■ **EXERCISE DIRECTIONS**: Your task is to return the data below, word for word.
(DATA Opens)
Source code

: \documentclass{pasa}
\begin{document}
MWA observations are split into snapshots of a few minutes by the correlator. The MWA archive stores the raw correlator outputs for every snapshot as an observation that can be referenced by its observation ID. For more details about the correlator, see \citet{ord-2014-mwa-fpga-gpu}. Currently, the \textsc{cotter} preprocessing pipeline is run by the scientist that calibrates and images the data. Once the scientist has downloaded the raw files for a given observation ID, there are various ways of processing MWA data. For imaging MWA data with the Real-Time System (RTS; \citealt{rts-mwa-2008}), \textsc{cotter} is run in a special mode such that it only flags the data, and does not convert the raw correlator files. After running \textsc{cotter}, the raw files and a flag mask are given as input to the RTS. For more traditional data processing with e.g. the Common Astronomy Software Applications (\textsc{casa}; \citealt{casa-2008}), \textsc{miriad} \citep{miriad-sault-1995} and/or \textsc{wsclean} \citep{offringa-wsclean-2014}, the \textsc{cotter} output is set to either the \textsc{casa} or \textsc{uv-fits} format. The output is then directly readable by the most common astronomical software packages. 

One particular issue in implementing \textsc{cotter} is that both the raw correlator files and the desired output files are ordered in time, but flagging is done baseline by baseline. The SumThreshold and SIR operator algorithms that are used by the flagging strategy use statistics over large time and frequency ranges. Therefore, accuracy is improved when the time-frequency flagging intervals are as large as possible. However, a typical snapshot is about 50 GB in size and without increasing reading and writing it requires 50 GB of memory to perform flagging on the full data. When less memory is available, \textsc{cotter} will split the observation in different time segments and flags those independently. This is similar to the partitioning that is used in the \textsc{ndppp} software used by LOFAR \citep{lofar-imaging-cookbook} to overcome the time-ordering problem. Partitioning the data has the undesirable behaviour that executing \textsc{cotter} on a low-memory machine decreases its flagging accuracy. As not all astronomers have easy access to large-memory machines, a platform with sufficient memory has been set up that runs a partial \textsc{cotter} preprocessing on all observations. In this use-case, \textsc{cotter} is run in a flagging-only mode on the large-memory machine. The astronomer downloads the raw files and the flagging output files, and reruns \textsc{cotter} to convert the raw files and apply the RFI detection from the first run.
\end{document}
(DATA Closes)
■ **RESULT OF THE EXERCISE**:
Source code

: \documentclass{pasa}
\begin{document}
MWA observations are split into snapshots of a few minutes by the correlator. The MWA archive stores the raw correlator outputs for every snapshot as an observation that can be referenced by its observation ID. For more details about the correlator, see \citet{ord-2014-mwa-fpga-gpu}. Currently, the \textsc{cotter} preprocessing pipeline is run by the scientist that calibrates and images the data. Once the scientist has downloaded the raw files for a given observation ID, there are various ways of processing MWA data. For imaging MWA data with the Real-Time System (RTS; \citealt{rts-mwa-2008}), \textsc{cotter} is run in a special mode such that it only flags the data, and does not convert the raw correlator files. After running \textsc{cotter}, the raw files and a flag mask are given as input to the RTS. For more traditional data processing with e.g. the Common Astronomy Software Applications (\textsc{casa}; \citealt{casa-2008}), \textsc{miriad} \citep{miriad-sault-1995} and/or \textsc{wsclean} \citep{offringa-wsclean-2014}, the \textsc{cotter} output is set to either the \textsc{casa} or \textsc{uv-fits} format. The output is then directly readable by the most common astronomical software packages. 

One particular issue in implementing \textsc{cotter} is that both the raw correlator files and the desired output files are ordered in time, but flagging is done baseline by baseline. The SumThreshold and SIR operator algorithms that are used by the flagging strategy use statistics over large time and frequency ranges. Therefore, accuracy is improved when the time-frequency flagging intervals are as large as possible. However, a typical snapshot is about 50 GB in size and without increasing reading and writing it requires 50 GB of memory to perform flagging on the full data. When less memory is available, \textsc{cotter} will split the observation in different time segments and flags those independently. This is similar to the partitioning that is used in the \textsc{ndppp} software used by LOFAR \citep{lofar-imaging-cookbook} to overcome the time-ordering problem. Partitioning the data has the undesirable behaviour that executing \textsc{cotter} on a low-memory machine decreases its flagging accuracy. As not all astronomers have easy access to large-memory machines, a platform with sufficient memory has been set up that runs a partial \textsc{cotter} preprocessing on all observations. In this use-case, \textsc{cotter} is run in a flagging-only mode on the large-memory machine. The astronomer downloads the raw files and the flagging output files, and reruns \textsc{cotter} to convert the raw files and apply the RFI detection from the first run.
\end{document}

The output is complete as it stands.